TASK DESCRIPTION:
Make a verbatim transcription of the records, without the pictures.

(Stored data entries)
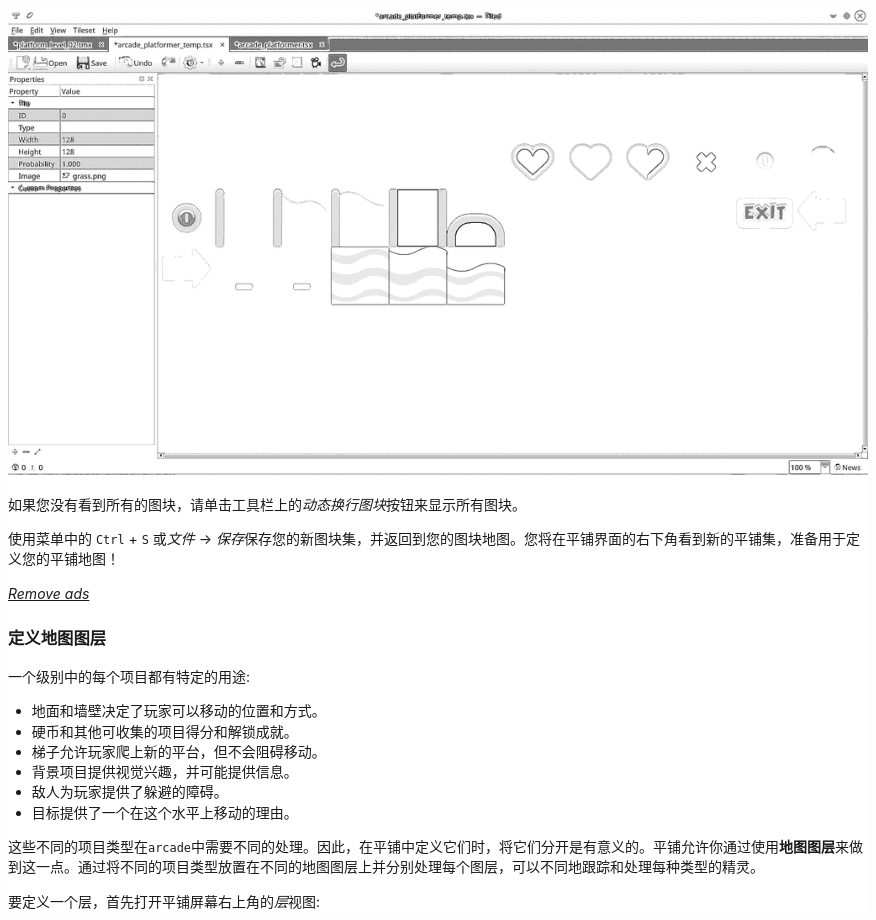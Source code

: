[![The populated tile set in Tiled](img/67467b4dd0533b25fd12ef896fb26d08.png)](https://files.realpython.com/media/tiled-tileset-complete.bc9f5d88f7a0.png)

如果您没有看到所有的图块，请单击工具栏上的*动态换行图块*按钮来显示所有图块。

使用菜单中的 `Ctrl` + `S` 或*文件* → *保存*保存您的新图块集，并返回到您的图块地图。您将在平铺界面的右下角看到新的平铺集，准备用于定义您的平铺地图！

[*Remove ads*](/account/join/)

### 定义地图图层

一个级别中的每个项目都有特定的用途:

*   地面和墙壁决定了玩家可以移动的位置和方式。
*   硬币和其他可收集的项目得分和解锁成就。
*   梯子允许玩家爬上新的平台，但不会阻碍移动。
*   背景项目提供视觉兴趣，并可能提供信息。
*   敌人为玩家提供了躲避的障碍。
*   目标提供了一个在这个水平上移动的理由。

这些不同的项目类型在`arcade`中需要不同的处理。因此，在平铺中定义它们时，将它们分开是有意义的。平铺允许你通过使用**地图图层**来做到这一点。通过将不同的项目类型放置在不同的地图图层上并分别处理每个图层，可以不同地跟踪和处理每种类型的精灵。

要定义一个层，首先打开平铺屏幕右上角的*层*视图:
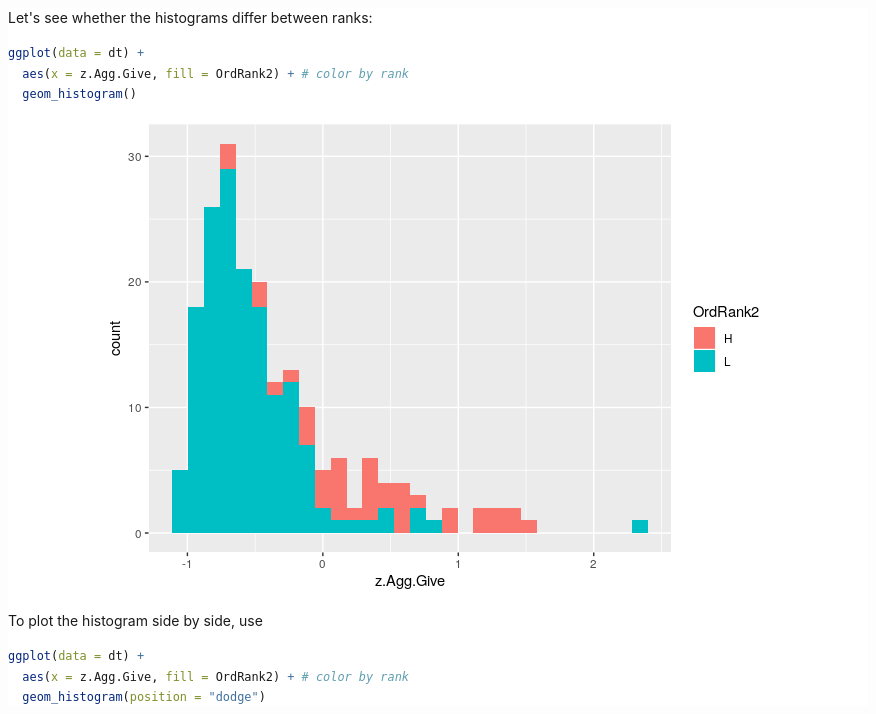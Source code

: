 Let's see whether the histograms differ between ranks:

``` r
ggplot(data = dt) + 
  aes(x = z.Agg.Give, fill = OrdRank2) + # color by rank
  geom_histogram()
```

<img src="basic_visualization_files/figure-markdown_github/unnamed-chunk-13-1.png" style="display: block; margin: auto;" />

To plot the histogram side by side, use

``` r
ggplot(data = dt) + 
  aes(x = z.Agg.Give, fill = OrdRank2) + # color by rank
  geom_histogram(position = "dodge")
```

ANSWER TO THE PROBLEM:
Source code

:[![The populated tile set in Tiled](img/67467b4dd0533b25fd12ef896fb26d08.png)](https://files.realpython.com/media/tiled-tileset-complete.bc9f5d88f7a0.png)

如果您没有看到所有的图块，请单击工具栏上的*动态换行图块*按钮来显示所有图块。

使用菜单中的 `Ctrl` + `S` 或*文件* → *保存*保存您的新图块集，并返回到您的图块地图。您将在平铺界面的右下角看到新的平铺集，准备用于定义您的平铺地图！

[*Remove ads*](/account/join/)

### 定义地图图层

一个级别中的每个项目都有特定的用途:

*   地面和墙壁决定了玩家可以移动的位置和方式。
*   硬币和其他可收集的项目得分和解锁成就。
*   梯子允许玩家爬上新的平台，但不会阻碍移动。
*   背景项目提供视觉兴趣，并可能提供信息。
*   敌人为玩家提供了躲避的障碍。
*   目标提供了一个在这个水平上移动的理由。

这些不同的项目类型在`arcade`中需要不同的处理。因此，在平铺中定义它们时，将它们分开是有意义的。平铺允许你通过使用**地图图层**来做到这一点。通过将不同的项目类型放置在不同的地图图层上并分别处理每个图层，可以不同地跟踪和处理每种类型的精灵。

要定义一个层，首先打开平铺屏幕右上角的*层*视图:
Source code

: Let's see whether the histograms differ between ranks:

``` r
ggplot(data = dt) + 
  aes(x = z.Agg.Give, fill = OrdRank2) + # color by rank
  geom_histogram()
```

<img src="basic_visualization_files/figure-markdown_github/unnamed-chunk-13-1.png" style="display: block; margin: auto;" />

To plot the histogram side by side, use

``` r
ggplot(data = dt) + 
  aes(x = z.Agg.Give, fill = OrdRank2) + # color by rank
  geom_histogram(position = "dodge")
```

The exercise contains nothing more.